Dataset excerpts:
◆ ◆ ◆

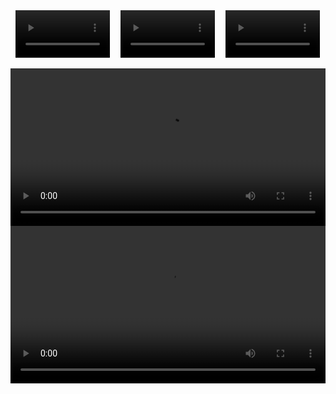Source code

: <div class="video-container" style="display: flex; justify-content: space-around;">
  <video width="30%" controls>
    <source src="./assets/media/preview_bg.mp4" type="video/mp4">
    Your browser does not support the video tag.
  </video> 
  
  <video width="30%" controls>
    <source src="./assets/media/preview_cost.mp4" type="video/mp4">
    Your browser does not support the video tag.
  </video>
  
  <video width="30%" controls>
    <source src="./assets/media/preview_contributions.mp4" type="video/mp4">
    Your browser does not support the video tag.
  </video>
</div>
<br>

<video width="100%" controls>
  <source src="./assets/media/preview_horizontal.mp4" type="video/mp4">
  Your browser does not support the video tag.
</video>
<br>

<video width="100%" controls>
  <source src="./assets/media/demo.mp4" type="video/mp4">
  Your browser does not support the video tag.
</video>
<br>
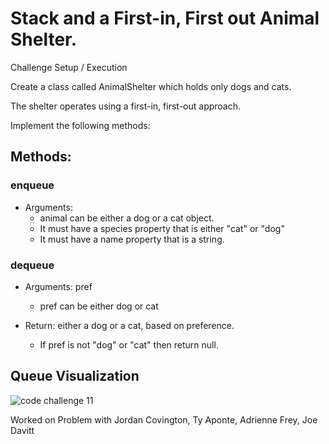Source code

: # Stack and a First-in, First out Animal Shelter.
<!-- Short summary or background information -->
Challenge Setup / Execution

Create a class called AnimalShelter which holds only dogs and cats.

The shelter operates using a first-in, first-out approach.

Implement the following methods:

## Methods:

### enqueue

- Arguments:
  - animal can be either a dog or a cat object.
  - It must have a species property that is either "cat" or "dog"
  - It must have a name property that is a string.


### dequeue

- Arguments: pref
  - pref can be either dog or cat

- Return: either a dog or a cat, based on preference.
  - If pref is not "dog" or "cat" then return null.

## Queue Visualization

![code challenge 11](./img/stack-and-queues.png)


Worked on Problem with Jordan Covington, Ty Aponte, Adrienne Frey, Joe Davitt
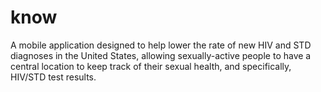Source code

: # know
A mobile application designed to help lower the rate of new HIV and STD diagnoses in the United States, allowing sexually-active people to have a central location to keep track of their sexual health, and specifically, HIV/STD test results.
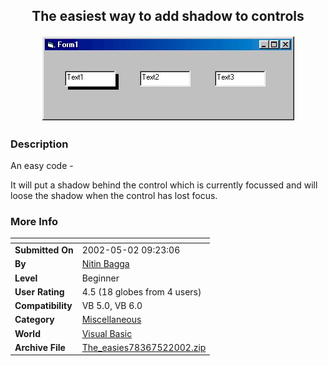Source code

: ﻿<div align="center">

## The easiest way to add shadow to controls

<img src="PIC200252030568900.jpg">
</div>

### Description

An easy code -

It will put a shadow behind the control which is currently focussed and will loose the shadow when the control has lost focus.
 
### More Info
 


<span>             |<span>
---                |---
**Submitted On**   |2002-05-02 09:23:06
**By**             |[Nitin Bagga](https://github.com/Planet-Source-Code/PSCIndex/blob/master/ByAuthor/nitin-bagga.md)
**Level**          |Beginner
**User Rating**    |4.5 (18 globes from 4 users)
**Compatibility**  |VB 5\.0, VB 6\.0
**Category**       |[Miscellaneous](https://github.com/Planet-Source-Code/PSCIndex/blob/master/ByCategory/miscellaneous__1-1.md)
**World**          |[Visual Basic](https://github.com/Planet-Source-Code/PSCIndex/blob/master/ByWorld/visual-basic.md)
**Archive File**   |[The\_easies78367522002\.zip](https://github.com/Planet-Source-Code/nitin-bagga-the-easiest-way-to-add-shadow-to-controls__1-34327/archive/master.zip)








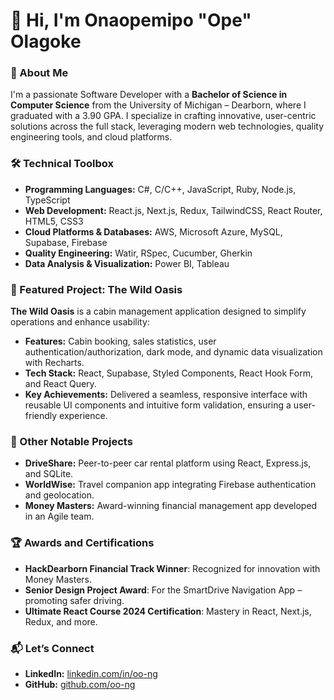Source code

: 
# 👋 Hi, I'm Onaopemipo "Ope" Olagoke  

### 🚀 About Me  
I'm a passionate Software Developer with a **Bachelor of Science in Computer Science** from the University of Michigan – Dearborn, where I graduated with a 3.90 GPA. I specialize in crafting innovative, user-centric solutions across the full stack, leveraging modern web technologies, quality engineering tools, and cloud platforms.  

### 🛠️ Technical Toolbox  
- **Programming Languages:** C#, C/C++, JavaScript, Ruby, Node.js, TypeScript  
- **Web Development:** React.js, Next.js, Redux, TailwindCSS, React Router, HTML5, CSS3  
- **Cloud Platforms & Databases:** AWS, Microsoft Azure, MySQL, Supabase, Firebase  
- **Quality Engineering:** Watir, RSpec, Cucumber, Gherkin  
- **Data Analysis & Visualization:** Power BI, Tableau  

### 🌟 Featured Project: The Wild Oasis  
**The Wild Oasis** is a cabin management application designed to simplify operations and enhance usability:  
- **Features:** Cabin booking, sales statistics, user authentication/authorization, dark mode, and dynamic data visualization with Recharts.  
- **Tech Stack:** React, Supabase, Styled Components, React Hook Form, and React Query.  
- **Key Achievements:** Delivered a seamless, responsive interface with reusable UI components and intuitive form validation, ensuring a user-friendly experience.  

### 🎯 Other Notable Projects  
- **DriveShare:** Peer-to-peer car rental platform using React, Express.js, and SQLite.  
- **WorldWise:** Travel companion app integrating Firebase authentication and geolocation.  
- **Money Masters:** Award-winning financial management app developed in an Agile team.  

### 🏆 Awards and Certifications  
- **HackDearborn Financial Track Winner**: Recognized for innovation with Money Masters.  
- **Senior Design Project Award**: For the SmartDrive Navigation App – promoting safer driving.  
- **Ultimate React Course 2024 Certification**: Mastery in React, Next.js, Redux, and more.  

### 📬 Let’s Connect  
- **LinkedIn:** [linkedin.com/in/oo-ng](https://linkedin.com/in/oo-ng)  
- **GitHub:** [github.com/oo-ng](https://github.com/oo-ng)  
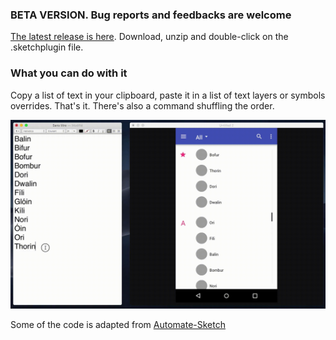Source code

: ### BETA VERSION. Bug reports and feedbacks are welcome

[The latest release is here](https://github.com/Saint-loup/data-from-clipboard/releases/latest/download/data-from-clipboard.sketchplugin.zip). Download, unzip and double-click on the .sketchplugin file.


### What you can do with it

Copy a list of text in your clipboard, paste it in a list of text layers or symbols overrides. That's it. There's also a command shuffling the order.

![](https://raw.githubusercontent.com/Saint-loup/data-from-clipboard/master/assets/de%CC%81mo%20data%20from%20clipboard.gif)

Some of the code is adapted from [Automate-Sketch](https://github.com/Ashung/Automate-Sketch/blob/master/automate-sketch.sketchplugin/Contents/Sketch/Data/Supply_Data.js)
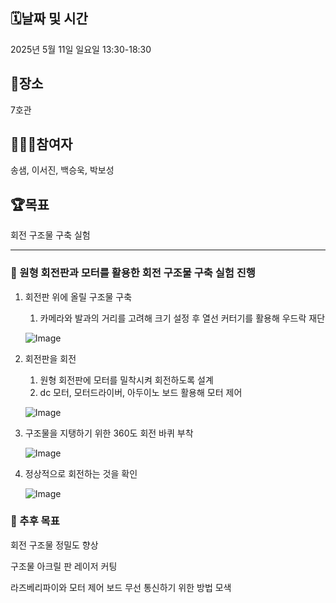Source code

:## 🗓️날짜 및 시간

2025년 5월 11일 일요일 13:30-18:30

## 🗽장소

 7호관

## 🙇🏻‍♂️참여자

송샘, 이서진, 백승욱, 박보성

## 🏆목표

회전 구조물 구축 실험

---
### 📌 원형 회전판과 모터를 활용한 회전 구조물 구축 실험 진행

1. 회전판 위에 올릴 구조물 구축 
    1. 카메라와 발과의 거리를 고려해 크기 설정 후 열선 커터기를 활용해 우드락 재단
    
    ![Image](https://github.com/user-attachments/assets/7cfa9f33-fadb-4b91-9601-3181ac990f70)    

1. 회전판을 회전
    1. 원형 회전판에 모터를 밀착시켜 회전하도록 설계 
    2. dc 모터, 모터드라이버, 아두이노 보드 활용해 모터 제어 
    
    ![Image](https://github.com/user-attachments/assets/41a0ac1e-7b8b-48c4-baef-86d8347cb3cf)    
    

1. 구조물을 지탱하기 위한 360도 회전 바퀴 부착
    
    ![Image](https://github.com/user-attachments/assets/cb06c423-4907-47bc-b378-5f1addb12960)
    

1. 정상적으로 회전하는 것을 확인
    
    ![Image](https://github.com/user-attachments/assets/93ffa32c-a03b-450b-b802-902e8db6acc4)
    

### 📌 추후 목표

회전 구조물 정밀도 향상 

구조물 아크릴 판 레이저 커팅

라즈베리파이와 모터 제어 보드 무선 통신하기 위한 방법 모색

◆ ◆ ◆

What you need to do
While skipping the pictures, transcribe the data above from the line showing "- Return: either" through the line showing "- **Programming Languages:**", exactly and with both ends.

Result of the exercise
- Return: either a dog or a cat, based on preference.
  - If pref is not "dog" or "cat" then return null.

## Queue Visualization

![code challenge 11](./img/stack-and-queues.png)


Worked on Problem with Jordan Covington, Ty Aponte, Adrienne Frey, Joe Davitt
Source code

: # know
A mobile application designed to help lower the rate of new HIV and STD diagnoses in the United States, allowing sexually-active people to have a central location to keep track of their sexual health, and specifically, HIV/STD test results.
Source code

: ﻿<div align="center">

## The easiest way to add shadow to controls

<img src="PIC200252030568900.jpg">
</div>

### Description

An easy code -

It will put a shadow behind the control which is currently focussed and will loose the shadow when the control has lost focus.
 
### More Info
 


<span>             |<span>
---                |---
**Submitted On**   |2002-05-02 09:23:06
**By**             |[Nitin Bagga](https://github.com/Planet-Source-Code/PSCIndex/blob/master/ByAuthor/nitin-bagga.md)
**Level**          |Beginner
**User Rating**    |4.5 (18 globes from 4 users)
**Compatibility**  |VB 5\.0, VB 6\.0
**Category**       |[Miscellaneous](https://github.com/Planet-Source-Code/PSCIndex/blob/master/ByCategory/miscellaneous__1-1.md)
**World**          |[Visual Basic](https://github.com/Planet-Source-Code/PSCIndex/blob/master/ByWorld/visual-basic.md)
**Archive File**   |[The\_easies78367522002\.zip](https://github.com/Planet-Source-Code/nitin-bagga-the-easiest-way-to-add-shadow-to-controls__1-34327/archive/master.zip)








Source code

: 
# 👋 Hi, I'm Onaopemipo "Ope" Olagoke  

### 🚀 About Me  
I'm a passionate Software Developer with a **Bachelor of Science in Computer Science** from the University of Michigan – Dearborn, where I graduated with a 3.90 GPA. I specialize in crafting innovative, user-centric solutions across the full stack, leveraging modern web technologies, quality engineering tools, and cloud platforms.  

### 🛠️ Technical Toolbox  
- **Programming Languages:** C#, C/C++, JavaScript, Ruby, Node.js, TypeScript  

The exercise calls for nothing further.